If the food is processed, consideration must be given to whether its composition is affected by food legislation which may vary both by State and with time. This information is pertinent not just to the relevance of the data but also to checking the accuracy of the analytical values eg margarines and the meaning of terms such as ‘table’, ‘polyunsaturated’.

The sampling description required includes whether the food was as generally available to consumers; whether the food was selected to specified criteria and, if so, what these were; when and where the food was purchased or obtained; how many samples of what size were obtained, and, if relevant, brand names.

This highly pertinent information assists to identify season, region of origin, market availability, consumer availability as well as nutrient implications. For example, the vitamin C content of a fresh-picked apple analysed immediately is inappropriate to represent the vitamin C content of applies stored for more than three days regardless of whether the apple is retail or home produced. The vitamin C content of a fresh-picked apple falls to a stable level after picking (Wills & El-Ghetany 1986). Data for fresh-picked apples would therefore be misleading if used to represent apples as available to the vast majority of the population. Similarly data from a study of vitamin C in oranges grown on experimental root stocks may be quite inappropriate relative to the commercially available fruit.

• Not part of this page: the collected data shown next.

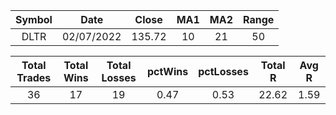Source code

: 
| Symbol | Date | Close | MA1 | MA2 | Range |
| :--: | :--: | :--: | :--: | :--: | :--: |
| DLTR | 02/07/2022 | 135.72 | 10 | 21 | 50 |


| Total Trades | Total Wins | Total Losses | pctWins | pctLosses | Total R | Avg R |
| :--: | :--: | :--: | :--: | :--: | :--: | :--: |
| 36 | 17 | 19 | 0.47 | 0.53 | 22.62 | 1.59 |
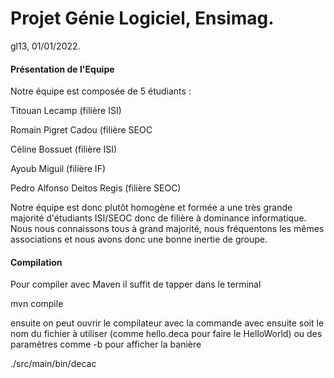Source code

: 
# Projet Génie Logiciel, Ensimag.
gl13, 01/01/2022.



#### Présentation de l'Equipe
Notre équipe est composée de 5 étudiants :


  Titouan Lecamp (filière ISI)
  
  
  Romain Pigret Cadou (filière SEOC
  
  
  Céline Bossuet (filière ISI)
  
  
  Ayoub Miguil (filière IF) 
  
  
  Pedro Alfonso Deitos Regis (filière SEOC) 
  
  
Notre équipe est donc plutôt homogène et formée a une très grande majorité d'étudiants ISI/SEOC donc de filière à dominance informatique. Nous nous connaissons tous à grand majorité, nous fréquentons les mêmes associations et nous avons donc une bonne inertie de groupe.


#### Compilation 

Pour compiler avec Maven il suffit de tapper dans le terminal 

mvn compile


ensuite on peut ouvrir le compilateur avec la commande avec ensuite soit le nom du fichier à utiliser (comme hello.deca pour faire le HelloWorld) ou des paramètres comme -b pour afficher la banière


./src/main/bin/decac






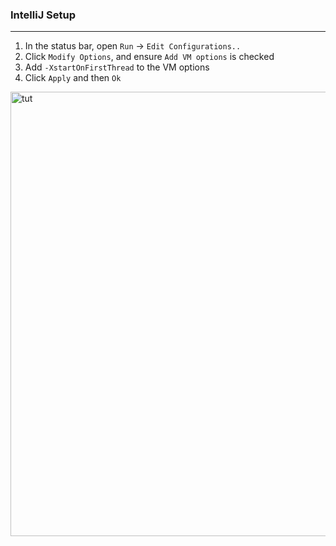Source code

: ### IntelliJ Setup
---
1. In the status bar, open `Run` -> `Edit Configurations..`
2. Click `Modify Options`, and ensure `Add VM options` is checked
3. Add `-XstartOnFirstThread` to the VM options
4. Click `Apply` and then `Ok`

<img width="711" alt="tut" src="https://user-images.githubusercontent.com/10027670/138571293-e8841ebd-8070-4db4-a184-f4a65e5260d6.png">

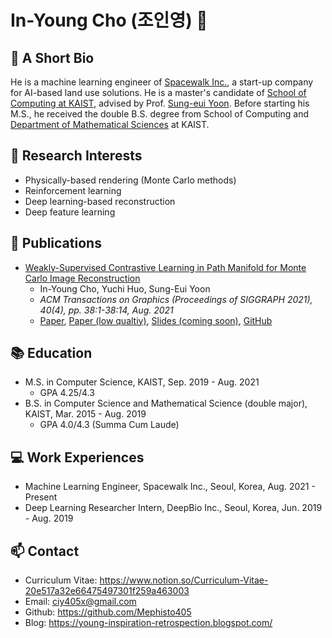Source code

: # In-Young Cho (조인영) 👋

## 🔭 A Short Bio

He is a machine learning engineer of [Spacewalk Inc.](https://www.spacewalk.tech/), a start-up company for AI-based land use solutions. He is a master's candidate of [School of Computing at KAIST](https://cs.kaist.ac.kr/), advised by Prof. [Sung-eui Yoon](https://sgvr.kaist.ac.kr/~sungeui/). Before starting his M.S., he received the double B.S. degree from School of Computing and [Department of Mathematical Sciences](https://mathsci.kaist.ac.kr/home/en/) at KAIST.

## 🌱 Research Interests

- Physically-based rendering (Monte Carlo methods)
- Reinforcement learning
- Deep learning-based reconstruction
- Deep feature learning

## 💬 Publications

- [Weakly-Supervised Contrastive Learning in Path Manifold for Monte Carlo Image Reconstruction](https://www.notion.so/Weakly-Supervised-Contrastive-Learning-in-Path-Manifold-for-Monte-Carlo-Image-Reconstruction-d3f58f37e33b491d8fdaef43814c3a3c)
  - In-Young Cho, Yuchi Huo, Sung-Eui Yoon
  - _ACM Transactions on Graphics (Proceedings of SIGGRAPH 2021), 40(4), pp. 38:1-38:14, Aug. 2021_
  - [Paper](https://sgvr.kaist.ac.kr/wp-content/uploads/2021/05/main.pdf), [Paper (low qualtiy)](https://sgvr.kaist.ac.kr/wp-content/uploads/2021/05/main_low_res.pdf), [Slides (coming soon)](https://sgvr.kaist.ac.kr/), [GitHub](https://github.com/Mephisto405/WCMC-Public)

## :books: Education

- M.S. in Computer Science, KAIST, Sep. 2019 - Aug. 2021
  - GPA 4.25/4.3
- B.S. in Computer Science and Mathematical Science (double major), KAIST, Mar. 2015 - Aug. 2019
  - GPA 4.0/4.3 (Summa Cum Laude)

## :computer: Work Experiences

- Machine Learning Engineer, Spacewalk Inc., Seoul, Korea, Aug. 2021 - Present
- Deep Learning Researcher Intern, DeepBio Inc., Seoul, Korea, Jun. 2019 - Aug. 2019

## 📫 Contact

- Curriculum Vitae: https://www.notion.so/Curriculum-Vitae-20e517a32e66475497301f259a463003
- Email: ciy405x@gmail.com
- Github: https://github.com/Mephisto405
- Blog: https://young-inspiration-retrospection.blogspot.com/

<!--
**Mephisto405/Mephisto405** is a ✨ _special_ ✨ repository because its `README.md` (this file) appears on your GitHub profile.

Here are some ideas to get you started:

- 🔭 I’m currently working on ...
- 🌱 I’m currently learning ...
- 👯 I’m looking to collaborate on ...
- 🤔 I’m looking for help with ...
- 💬 Ask me about ...
- 📫 How to reach me: ...
- 😄 Pronouns: ...
- ⚡ Fun fact: ...
-->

Further, without cultivar identification, local data on the potato, for example, would have been difficult to evaluate in a global context.

The edible portion information is vital to knowing to what the analytical data relate. The compiler needs to know which components of the food were included in the analytical sample; which components were rejected; and what the proporations of these were. This information assists both in further identifying the food as purchased and the food as analysed. All too often this information is not given or only the edible portion factor is given, usually as a percentage. The edible portion can at least provide some basis for assessing what proportion and, to a lesser extent, what part of the food is considered as edible. Different cultures may eat different parts of a food and this may change with time. For example, the fibre debate has affected what is commonly considered as ‘edible’ in our community. Also, the food as purchased may change with time and, without an objective description the edible portion, expressed only as a percentage, will be quite inappropriate and even misleading to the user. For example, fresh carrots used to be marketed in bunches with their tops resulting in a lower edible portion value than that of current market-trimmed carrots. Similarly, for meat chops changes in retail trimming practices affect the proportions of edible flesh to bone in the food as available.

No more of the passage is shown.